What needs to be done ▸ Go through the material and copy each line that includes "tests".

Dataset ▸

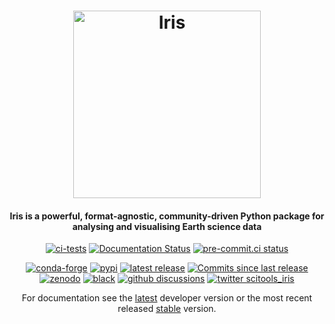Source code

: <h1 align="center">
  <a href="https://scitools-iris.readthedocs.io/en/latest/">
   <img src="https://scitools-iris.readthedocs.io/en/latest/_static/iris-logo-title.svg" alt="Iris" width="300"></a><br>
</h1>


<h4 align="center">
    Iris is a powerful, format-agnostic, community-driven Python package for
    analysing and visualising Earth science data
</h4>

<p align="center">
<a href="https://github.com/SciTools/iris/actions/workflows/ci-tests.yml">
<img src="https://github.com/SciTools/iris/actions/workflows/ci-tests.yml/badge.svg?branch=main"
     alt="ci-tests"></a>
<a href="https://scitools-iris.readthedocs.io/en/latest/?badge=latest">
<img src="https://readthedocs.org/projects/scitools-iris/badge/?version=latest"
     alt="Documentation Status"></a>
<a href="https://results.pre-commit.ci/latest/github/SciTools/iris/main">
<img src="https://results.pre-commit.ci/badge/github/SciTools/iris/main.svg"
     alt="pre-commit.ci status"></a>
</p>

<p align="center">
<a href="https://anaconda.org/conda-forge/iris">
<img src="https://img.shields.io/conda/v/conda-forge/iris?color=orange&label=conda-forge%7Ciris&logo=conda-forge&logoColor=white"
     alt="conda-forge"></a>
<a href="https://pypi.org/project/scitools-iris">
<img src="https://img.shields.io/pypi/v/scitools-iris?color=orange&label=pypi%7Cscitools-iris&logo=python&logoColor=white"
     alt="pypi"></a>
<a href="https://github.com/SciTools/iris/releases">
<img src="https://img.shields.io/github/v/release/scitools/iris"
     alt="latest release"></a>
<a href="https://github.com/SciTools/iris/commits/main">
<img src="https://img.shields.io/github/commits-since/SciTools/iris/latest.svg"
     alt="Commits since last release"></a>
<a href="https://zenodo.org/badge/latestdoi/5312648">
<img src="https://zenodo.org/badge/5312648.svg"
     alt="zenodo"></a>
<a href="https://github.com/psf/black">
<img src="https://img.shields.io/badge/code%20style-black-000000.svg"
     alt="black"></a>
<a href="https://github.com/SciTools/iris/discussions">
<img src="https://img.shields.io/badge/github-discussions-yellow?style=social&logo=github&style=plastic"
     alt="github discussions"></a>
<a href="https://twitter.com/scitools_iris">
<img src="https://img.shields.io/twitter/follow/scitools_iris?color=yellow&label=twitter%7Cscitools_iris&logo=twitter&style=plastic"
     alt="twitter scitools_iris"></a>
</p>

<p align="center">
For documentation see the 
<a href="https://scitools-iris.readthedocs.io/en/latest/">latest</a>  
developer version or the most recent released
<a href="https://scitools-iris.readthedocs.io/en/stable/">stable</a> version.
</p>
--
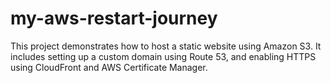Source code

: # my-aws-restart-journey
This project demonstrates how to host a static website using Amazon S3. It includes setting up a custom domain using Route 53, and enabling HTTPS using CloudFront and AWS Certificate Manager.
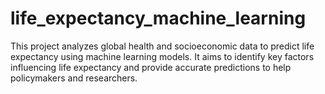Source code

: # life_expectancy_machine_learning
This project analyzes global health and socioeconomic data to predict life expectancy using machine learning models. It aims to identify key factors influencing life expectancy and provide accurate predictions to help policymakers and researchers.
==
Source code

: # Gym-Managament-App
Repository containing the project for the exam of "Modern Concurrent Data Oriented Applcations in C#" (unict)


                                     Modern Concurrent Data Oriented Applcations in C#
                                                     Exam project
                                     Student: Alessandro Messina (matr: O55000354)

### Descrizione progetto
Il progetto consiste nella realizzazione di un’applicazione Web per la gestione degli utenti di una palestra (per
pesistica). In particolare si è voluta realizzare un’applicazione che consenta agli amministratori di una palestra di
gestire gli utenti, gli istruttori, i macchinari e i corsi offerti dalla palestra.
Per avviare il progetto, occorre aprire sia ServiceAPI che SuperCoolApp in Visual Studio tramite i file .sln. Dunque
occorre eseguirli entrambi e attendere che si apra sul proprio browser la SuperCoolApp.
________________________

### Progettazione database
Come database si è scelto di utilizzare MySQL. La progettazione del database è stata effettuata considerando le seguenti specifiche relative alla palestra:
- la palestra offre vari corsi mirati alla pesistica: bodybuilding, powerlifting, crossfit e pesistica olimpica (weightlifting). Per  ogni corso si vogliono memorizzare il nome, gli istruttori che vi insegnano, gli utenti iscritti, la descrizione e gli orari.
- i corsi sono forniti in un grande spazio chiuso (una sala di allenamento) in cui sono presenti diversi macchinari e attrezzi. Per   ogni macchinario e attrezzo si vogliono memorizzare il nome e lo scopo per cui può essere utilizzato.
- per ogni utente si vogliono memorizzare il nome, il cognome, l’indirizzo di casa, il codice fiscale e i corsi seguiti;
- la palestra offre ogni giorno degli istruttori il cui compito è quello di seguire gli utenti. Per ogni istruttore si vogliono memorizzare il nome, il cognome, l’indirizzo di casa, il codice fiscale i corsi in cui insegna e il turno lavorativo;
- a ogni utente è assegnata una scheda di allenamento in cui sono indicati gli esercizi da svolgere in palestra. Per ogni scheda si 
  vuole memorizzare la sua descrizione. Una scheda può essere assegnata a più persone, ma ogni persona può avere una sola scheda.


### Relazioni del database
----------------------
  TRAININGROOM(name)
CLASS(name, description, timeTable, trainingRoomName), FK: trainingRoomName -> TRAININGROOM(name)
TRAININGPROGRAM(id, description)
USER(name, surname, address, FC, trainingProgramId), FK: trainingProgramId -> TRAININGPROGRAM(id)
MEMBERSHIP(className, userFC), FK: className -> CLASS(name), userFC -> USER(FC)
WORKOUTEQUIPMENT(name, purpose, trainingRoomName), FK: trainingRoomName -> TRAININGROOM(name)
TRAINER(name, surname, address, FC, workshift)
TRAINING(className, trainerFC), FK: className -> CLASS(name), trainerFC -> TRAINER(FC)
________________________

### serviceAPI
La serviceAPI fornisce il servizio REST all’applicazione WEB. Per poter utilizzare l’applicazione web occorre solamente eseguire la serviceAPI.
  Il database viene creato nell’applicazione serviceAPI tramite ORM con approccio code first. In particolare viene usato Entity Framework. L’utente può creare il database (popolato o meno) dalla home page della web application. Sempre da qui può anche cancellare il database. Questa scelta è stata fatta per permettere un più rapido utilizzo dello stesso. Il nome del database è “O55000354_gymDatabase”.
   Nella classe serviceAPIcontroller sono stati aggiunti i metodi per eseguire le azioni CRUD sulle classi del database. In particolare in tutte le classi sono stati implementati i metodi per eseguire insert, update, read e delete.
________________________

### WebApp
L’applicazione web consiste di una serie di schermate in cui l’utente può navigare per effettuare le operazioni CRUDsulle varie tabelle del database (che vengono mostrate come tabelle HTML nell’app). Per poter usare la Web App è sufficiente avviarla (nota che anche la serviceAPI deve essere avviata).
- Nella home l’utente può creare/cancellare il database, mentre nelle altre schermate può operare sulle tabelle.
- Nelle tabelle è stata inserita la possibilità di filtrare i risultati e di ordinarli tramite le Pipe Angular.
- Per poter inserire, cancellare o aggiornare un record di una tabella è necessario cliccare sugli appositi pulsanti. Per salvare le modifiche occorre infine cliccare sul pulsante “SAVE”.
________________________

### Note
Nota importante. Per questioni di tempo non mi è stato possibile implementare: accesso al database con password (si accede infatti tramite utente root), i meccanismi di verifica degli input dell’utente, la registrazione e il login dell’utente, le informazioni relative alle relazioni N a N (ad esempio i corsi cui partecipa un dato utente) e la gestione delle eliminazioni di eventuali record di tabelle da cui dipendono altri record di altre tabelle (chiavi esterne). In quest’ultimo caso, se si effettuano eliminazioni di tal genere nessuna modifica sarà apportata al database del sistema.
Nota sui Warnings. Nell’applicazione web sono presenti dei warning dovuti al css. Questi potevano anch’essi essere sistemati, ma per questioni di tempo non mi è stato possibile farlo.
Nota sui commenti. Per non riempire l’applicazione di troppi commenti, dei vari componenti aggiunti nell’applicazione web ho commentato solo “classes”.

Written response ▸
<a href="https://github.com/SciTools/iris/actions/workflows/ci-tests.yml">
<img src="https://github.com/SciTools/iris/actions/workflows/ci-tests.yml/badge.svg?branch=main"
     alt="ci-tests"></a>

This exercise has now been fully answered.